Adm: Spid e carta d’identità elettronica per aprire i conti gioco oltre al metodo tradizionale

La determina del direttore dell’Agenzia delle dogane e dei monopoli, Roberto Alesse, ha fissato i parametri per l’apertura dei conti gioco dal 13 novembre 2025 come spiegato nella convenzione di concessione del riordino del gioco online, dl n.41 25/3/2024.

Lo Spid, il sistema pubblico di identità digitale e la carta di identità elettronica, Cie, diventano gli strumenti di identificazione digitale utilizzabili per l’apertura del conto gioco.
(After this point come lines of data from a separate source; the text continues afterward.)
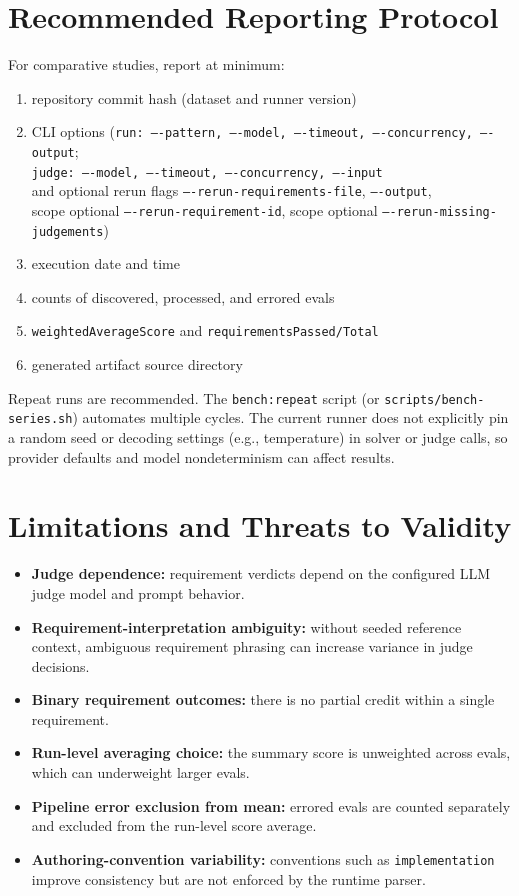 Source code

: \documentclass[11pt]{article}
\begin{document}
\section{Recommended Reporting Protocol}
For comparative studies, report at minimum:
\begin{enumerate}
  \item repository commit hash (dataset and runner version)
  \item CLI options (\texttt{run: ----pattern, ----model, ----timeout, ----concurrency, ----output}; \\\texttt{judge: ----model, ----timeout, ----concurrency, ----input} \\and optional rerun flags \texttt{----rerun-requirements-file}, \texttt{----output}, \\scope optional \texttt{----rerun-requirement-id}, scope optional \texttt{----rerun-missing-judgements})
  \item execution date and time
  \item counts of discovered, processed, and errored evals
  \item \texttt{weightedAverageScore} and \texttt{requirementsPassed/Total}
  \item generated artifact source directory
\end{enumerate}

Repeat runs are recommended. The \texttt{bench:repeat} script (or \texttt{scripts/bench-series.sh}) automates multiple cycles. The current runner does not explicitly pin a random seed or decoding settings (e.g., temperature) in solver or judge calls, so provider defaults and model nondeterminism can affect results.

\section{Limitations and Threats to Validity}
\begin{itemize}
  \item \textbf{Judge dependence:} requirement verdicts depend on the configured LLM judge model and prompt behavior.
  \item \textbf{Requirement-interpretation ambiguity:} without seeded reference context, ambiguous requirement phrasing can increase variance in judge decisions.
  \item \textbf{Binary requirement outcomes:} there is no partial credit within a single requirement.
  \item \textbf{Run-level averaging choice:} the summary score is unweighted across evals, which can underweight larger evals.
  \item \textbf{Pipeline error exclusion from mean:} errored evals are counted separately and excluded from the run-level score average.
  \item \textbf{Authoring-convention variability:} conventions such as \texttt{implementation} improve consistency but are not enforced by the runtime parser.
\end{itemize}
\end{document}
Lo ha stabilito in una determina uscita oggi a firma del direttore dell’Agenzia delle dogane e dei monopoli, Roberto Alesse, in vista del passaggio del 13 novembre fissato dalle precedenti direttive e nel quadro del decreto legislativo 25 marzo 2024, n. 41, il riordino del gioco online.

Spid, Cie ma anche la vecchia fotocopia fronte/retro

Ma nella determina si prevede anche che, “i concessionari abilitati alla raccolta a distanza dei giochi pubblici di cui all’articolo 6, comma 1, del decreto legislativo 25 marzo 2024, n. 41, ferma restando la possibilità di procedere alle operazioni di identificazione del contraente/titolare del conto di gioco, propedeutiche all’apertura di un conto di gioco, attraverso l’acquisizione diretta della copia fronte/retro di un documento di identità valido e del codice fiscale, possono procedere alla suddetta identificazione, altresì, mediante strumenti di identificazione digitale con sicurezza almeno di secondo livello, nel rispetto delle disposizioni in materia di adeguata verifica del contraente, di cui al decreto legislativo 21 novembre 2007, n. 231”

Niente paura, quindi, solo una possibilità in più per chi mastica e adopera con abilità le funzioni digitali legate a Spid e Cie.

In caso di utilizzo di uno degli strumenti di cui al comma precedente, il concessionario deve acquisire le seguenti informazioni minime del contraente: • Nome • Cognome • Residenza • Comune di nascita • Provincia di nascita • Stato di nascita • Data di nascita • Codice fiscale • Tipologia del documento di identità • Numero del documento di identità • Scadenza del documento di identità • Istituzione che ha rilasciato il documento di identità • Numero di telefono mobile • Indirizzo di posta elettronica • Data di scadenza dell’identità digitale

Le altre disposizioni

  1. Per i conti di gioco aperti utilizzando gli strumenti di identificazione digitale di cui all’articolo 1, comma 2, il concessionario non è tenuto a richiedere al contraente/titolare del conto di gioco la copia fronte/retro di un documento di identità valido e del codice fiscale.
  2. Il concessionario deve fornire all’Agenzia delle dogane e dei monopoli, o ad altro soggetto pubblico che ne faccia richiesta per l’espletamento delle proprie attività istituzionali, copia del documento di identità e del codice fiscale del contraente/titolare del conto di gioco, acquisendolo dai gestori dei servizi di cui all’articolo 1, comma 2, con l’obbligo di invio, entro dieci giorni dalla richiesta.

Queste indicazioni sono state precisate perché “il concessionario deve considerarsi incaricato di pubblico servizio, anche per esigenze legate all’ordine pubblico e alla sicurezza visto che l’attività di organizzazione, di esercizio e di raccolta del gioco pubblico con vincita in denaro integra un servizio pubblico che può essere concesso in gestione a terzi”.